Un livre (1)Publié au Seuil, janvier 2014, 176 p. Voir aussi son article « Sortir de l’euro ne fera pas tout« . à lire dans la séquence politique actuelle. Pourquoi ? Les conséquences des politiques néolibérales de droite (UMP) ou de gauche (majorité PS et EELV) deviennent de plus en plus scandaleuses. Dans la course de vitesse entre le Front national et la gauche radicale (Front de gauche et les diverses organisations trotskistes) , l’avantage tourne largement au premier. Petit à petit, un débat prend force et vigueur : Quelles sont aujourd’hui les conditions d’une transformation sociale et politique de gauche ?

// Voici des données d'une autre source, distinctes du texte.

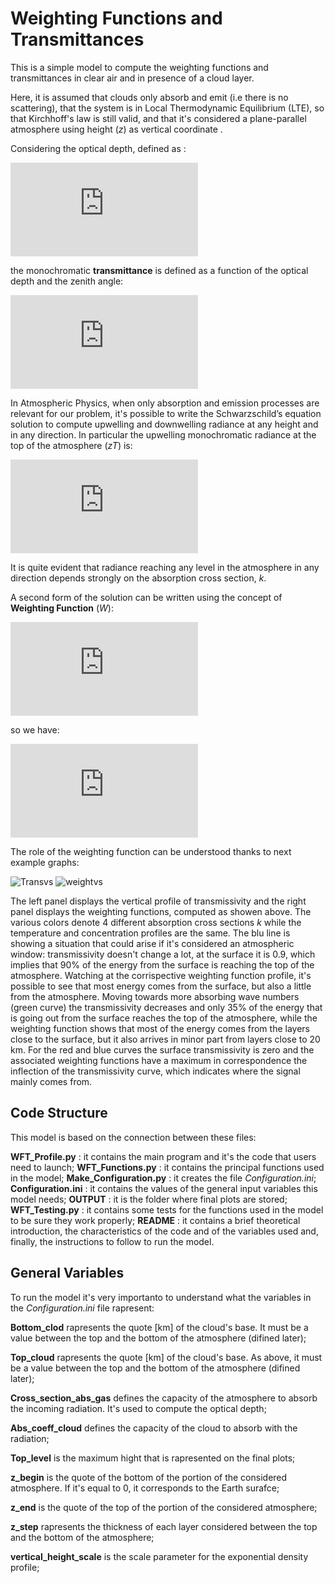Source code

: # Weighting Functions and Transmittances 

This is a simple model to compute the weighting functions and transmittances in clear air and in presence of a cloud layer. 

Here, it is assumed that clouds only absorb and emit (i.e there is no scattering), that the system is in Local Thermodynamic Equilibrium (LTE), so that Kirchhoff's law is still valid, and that it's considered a plane-parallel atmosphere using height (_z_) as vertical coordinate .

Considering the optical depth, defined as :

![optical_depth](https://latex.codecogs.com/gif.latex?%5Ctau%20%3D%20%5Cint_%7Bz%7D%5E%7Bz_T%7D%20k_%7B%5Cnu%7D%28z%5E%7B%27%7D%29%5Crho_%7Ba%7D%28z%5E%7B%27%7D%29dz%27)

the monochromatic **transmittance** is defined as a function of the optical depth and the zenith angle:

![transmittance](https://latex.codecogs.com/gif.latex?T_%7B%5Cnu%7D%5Cleft%20%28%20%5Cfrac%7B%5Ctau%20%7D%7B%5Cmu%20%7D%20%5Cright%20%29%3De%5E%7B-%5Cfrac%7B%5Ctau%20%7D%7B%5Cmu%20%7D%7D)

In Atmospheric Physics, when only absorption and emission processes are relevant for our problem, it's possible to write the Schwarzschild’s equation solution to compute upwelling and downwelling radiance at any height and in any direction. In particular the upwelling monochromatic radiance at the top of the atmosphere (_zT_) is: 

![f1](https://latex.codecogs.com/gif.latex?L%28z_T%2C%5Cmu%29%3DL%28z_0%2C%5Cmu%29e%5E%7B-%5Cint_%7Bz_0%7D%5E%7Bz_T%7Dk%5Crho%20_%7Ba%7D%5Cfrac%7Bdz%7D%7B%5Cmu%7D%7D&plus;%5Cint_%7Bz_0%7D%5E%7Bz_T%7D%20kBe%5E%7B-%5Cint_%7Bz_0%7D%5E%7Bz_T%7Dk%5Crho%20_%7Ba%7D%5Cfrac%7Bdz%27%7D%7B%5Cmu%7D%7D%5Crho%20_%7Ba%7D%5Cfrac%7Bdz%7D%7B%5Cmu%7D)

It is quite evident that radiance reaching any level in the atmosphere in any direction depends strongly on the absorption cross section, _k_.

A second form of the solution can be written using the concept of **Weighting Function** (_W_):

![f2](https://latex.codecogs.com/gif.latex?W%28z%2Cz_T%29%5Cequiv%20%5Cfrac%7B%5Cpartial%20%5Ctau%28z%2Cz_T%29%7D%7B%5Cpartial%20z%7D%20%3D%20%5Cfrac%7Bk%5Crho_%7Ba%7D%7D%7B%5Cmu%7D%5Ctau%28z%2Cz_T%29)

so we have: 

![wavefunc](https://latex.codecogs.com/gif.latex?L%28z_T%2C%5Cmu%29%3DL%28z_0%2C%5Cmu%29e%5E%7B-%5Cint_%7Bz_0%7D%5E%7Bz_T%7Dk%5Crho%20_%7Ba%7D%5Cfrac%7Bdz%27%7D%7B%5Cmu%7D%7D&plus;%5Cint_%7Bz_0%7D%5E%7Bz_T%7D%20B%5Cfrac%7B%5Cpartial%20%5Ctau%28z%2Cz_T%29%7D%7B%5Cpartial%20z%7Ddz)

The role of the weighting function can be understood thanks to next example graphs:

![Transvs](https://player.slideplayer.com/16/5022384/data/images/img21.jpg) ![weightvs](https://player.slideplayer.com/16/5022384/data/images/img22.jpg)

The left panel displays the vertical profile of transmissivity and the right panel displays the weighting functions, computed as showen above. The various colors denote 4 different absorption cross sections _k_ while the temperature and concentration profiles are the same.
The blu line is showing a situation that could arise if it's considered an atmospheric window: transmissivity doesn't change a lot, at the surface it is 0.9, which implies that 90% of the energy from the surface is reaching the top of the atmosphere. Watching at the corrispective weighting function profile, it's possible to see that most energy comes from the surface, but also a little from the atmosphere.
Moving towards more absorbing wave numbers (green curve) the transmissivity decreases and only 35% of the energy that is going out from the surface reaches the top of the atmosphere, while the weighting function shows that most of the energy comes from the layers close to the surface, but it also arrives in minor part from layers close to 20 km. For the red and blue curves the surface transmissivity is zero and the associated weighting functions have a maximum in correspondence the inflection of the transmissivity curve, which indicates where the signal mainly comes from.

## Code Structure

This model is based on the connection between these files:

**WFT_Profile.py** : it contains the main program and it's the code that users need to launch;
**WFT_Functions.py** : it contains the principal functions used in the model; 
**Make_Configuration.py** : it creates the file _Configuration.ini_;
**Configuration.ini** : it contains the values of the general input variables this model needs;
**OUTPUT** : it is the folder where final plots are stored;
**WFT_Testing.py** : it contains some tests for the functions used in the model to be sure they work properly;
**README** : it contains a brief theoretical introduction, the characteristics of the code and of the variables used and, finally, the instructions to follow to run the model.

## General Variables

To run the model it's very importanto to understand what the variables in the _Configuration.ini_ file rapresent:

**Bottom_clod** rapresents the quote [km] of the cloud's base. It must be a value between the top and the bottom of the atmosphere (difined later);

**Top_cloud** rapresents the quote [km] of the cloud's base. As above, it must be a value between the top and the bottom of the atmosphere (difined later);

**Cross_section_abs_gas** defines the capacity of the atmosphere to absorb the incoming radiation. It's used to compute the optical depth;

**Abs_coeff_cloud** defines the capacity of the cloud to absorb with the radiation;

**Top_level** is the maximum hight that is rapresented on the final plots;

**z_begin** is the quote of the bottom of the portion of the considered atmosphere. If it's equal to 0, it corresponds to the Earth surafce;

**z_end** is the quote of the top of the portion of the considered atmosphere;

**z_step** rapresents the thickness of each layer considered between the top and the bottom of the atmosphere;

**vertical_height_scale** is the scale parameter for the exponential density profile;





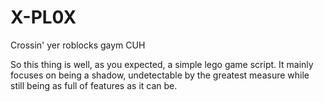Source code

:# X-PL0X
Crossin' yer roblocks gaym CUH



So this thing is well, as you expected, a simple lego game script. It mainly focuses on being a shadow, undetectable by the greatest measure while still being as full of features as it can be.
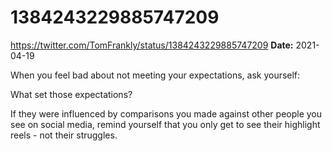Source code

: # 1384243229885747209
https://twitter.com/TomFrankly/status/1384243229885747209
**Date:** 2021-04-19

When you feel bad about not meeting your expectations, ask yourself:

What set those expectations?

If they were influenced by comparisons you made against other people you see on social media, remind  yourself that you only get to see their highlight reels - not their struggles.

Le livre d’Aurélien Bernier entre pleinement dans ce débat. Ancien responsable altermondialiste d’Attac, proche alors de Bernard Cassen et de Jacques Nikonoff, il s’est d’abord fait connaître par une analyse écologiste singulière et fort intéressante. Aujourd’hui, il estime que les trois conditions primordiales de la transformation sociale et politique pour la gauche radicale sont la sortie de l’euro, le refus du libre-échange (protectionnisme et contrôle des capitaux) et la désobéissance européenne nécessaire au retour à la souveraineté nationale.
Le premier grand intérêt de ce livre est que, sur ces trois sujets, Aurélien Bernier présente une histoire des mises en place des institutions européennes et de la zone euro, mais aussi du libre-échange en montrant à chaque fois les positionnements (ou changements de positionnement !) des différents partis. Cette description est mise en perspective avec l’histoire électorale de la période. On peut alors suivre les méandres tracés par le Parti communiste, les changements tactiques du FN, les bougés de certains trotskistes, les manques du Parti de gauche. Tout cela entraîne le flou dans le discours du Front de gauche. Avec ses conséquences sur le plan électoral puisque les électeurs ont bien compris ce qui précède.
On trouvera, page 41, une bonne analyse de la « gauche plurielle, mais libérale » du gouvernement Jospin dont le Front de gauche n’a pas encore fait une analyse critique suffisante. On trouvera plus loin une analyse critique des positions nationales d’Attac (p. 51 entre autres), des comités anti-libéraux, du PCF, qui veulent tous transformer l’Union européenne de l’intérieur alors que la majorité des citoyens (et du non de gauche !) « a compris que l’Union européenne est l’un des piliers de l’ordre néolibéral ». Comme quoi le peuple peut être en avance sur ses élites militantes sur certains points ! Mais on trouvera aussi une critique des organisations trotskistes qui rêvent d’une lutte des classes uniquement à l’échelle mondiale.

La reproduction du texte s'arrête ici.